(Beginning of Supplied records)

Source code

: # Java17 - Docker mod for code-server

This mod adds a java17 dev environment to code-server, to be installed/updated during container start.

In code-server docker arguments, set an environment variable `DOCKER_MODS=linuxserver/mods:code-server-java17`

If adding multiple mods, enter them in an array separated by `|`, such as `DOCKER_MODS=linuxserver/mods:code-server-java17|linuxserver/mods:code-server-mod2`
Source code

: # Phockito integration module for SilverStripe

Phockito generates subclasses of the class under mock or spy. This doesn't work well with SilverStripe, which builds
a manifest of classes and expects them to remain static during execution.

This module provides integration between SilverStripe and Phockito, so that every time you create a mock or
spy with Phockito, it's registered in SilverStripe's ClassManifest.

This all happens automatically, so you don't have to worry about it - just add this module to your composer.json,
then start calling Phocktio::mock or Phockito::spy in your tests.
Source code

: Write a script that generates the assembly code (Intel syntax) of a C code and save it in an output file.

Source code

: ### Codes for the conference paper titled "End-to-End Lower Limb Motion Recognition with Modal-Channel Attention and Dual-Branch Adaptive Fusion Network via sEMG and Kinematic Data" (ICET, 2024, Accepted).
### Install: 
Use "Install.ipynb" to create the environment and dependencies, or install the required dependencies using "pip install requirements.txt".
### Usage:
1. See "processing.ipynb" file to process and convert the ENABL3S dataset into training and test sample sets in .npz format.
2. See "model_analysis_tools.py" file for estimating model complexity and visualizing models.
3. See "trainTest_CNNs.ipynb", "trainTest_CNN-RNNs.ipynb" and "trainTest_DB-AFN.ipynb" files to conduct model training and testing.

(End of Supplied records)

Please copy out each entry exactly as it appears above.

Source code

: # Java17 - Docker mod for code-server

This mod adds a java17 dev environment to code-server, to be installed/updated during container start.

In code-server docker arguments, set an environment variable `DOCKER_MODS=linuxserver/mods:code-server-java17`

If adding multiple mods, enter them in an array separated by `|`, such as `DOCKER_MODS=linuxserver/mods:code-server-java17|linuxserver/mods:code-server-mod2`
Source code

: # Phockito integration module for SilverStripe

Phockito generates subclasses of the class under mock or spy. This doesn't work well with SilverStripe, which builds
a manifest of classes and expects them to remain static during execution.

This module provides integration between SilverStripe and Phockito, so that every time you create a mock or
spy with Phockito, it's registered in SilverStripe's ClassManifest.

This all happens automatically, so you don't have to worry about it - just add this module to your composer.json,
then start calling Phocktio::mock or Phockito::spy in your tests.
Source code

: Write a script that generates the assembly code (Intel syntax) of a C code and save it in an output file.

Source code

: ### Codes for the conference paper titled "End-to-End Lower Limb Motion Recognition with Modal-Channel Attention and Dual-Branch Adaptive Fusion Network via sEMG and Kinematic Data" (ICET, 2024, Accepted).
### Install: 
Use "Install.ipynb" to create the environment and dependencies, or install the required dependencies using "pip install requirements.txt".
### Usage:
1. See "processing.ipynb" file to process and convert the ENABL3S dataset into training and test sample sets in .npz format.
2. See "model_analysis_tools.py" file for estimating model complexity and visualizing models.
3. See "trainTest_CNNs.ipynb", "trainTest_CNN-RNNs.ipynb" and "trainTest_DB-AFN.ipynb" files to conduct model training and testing.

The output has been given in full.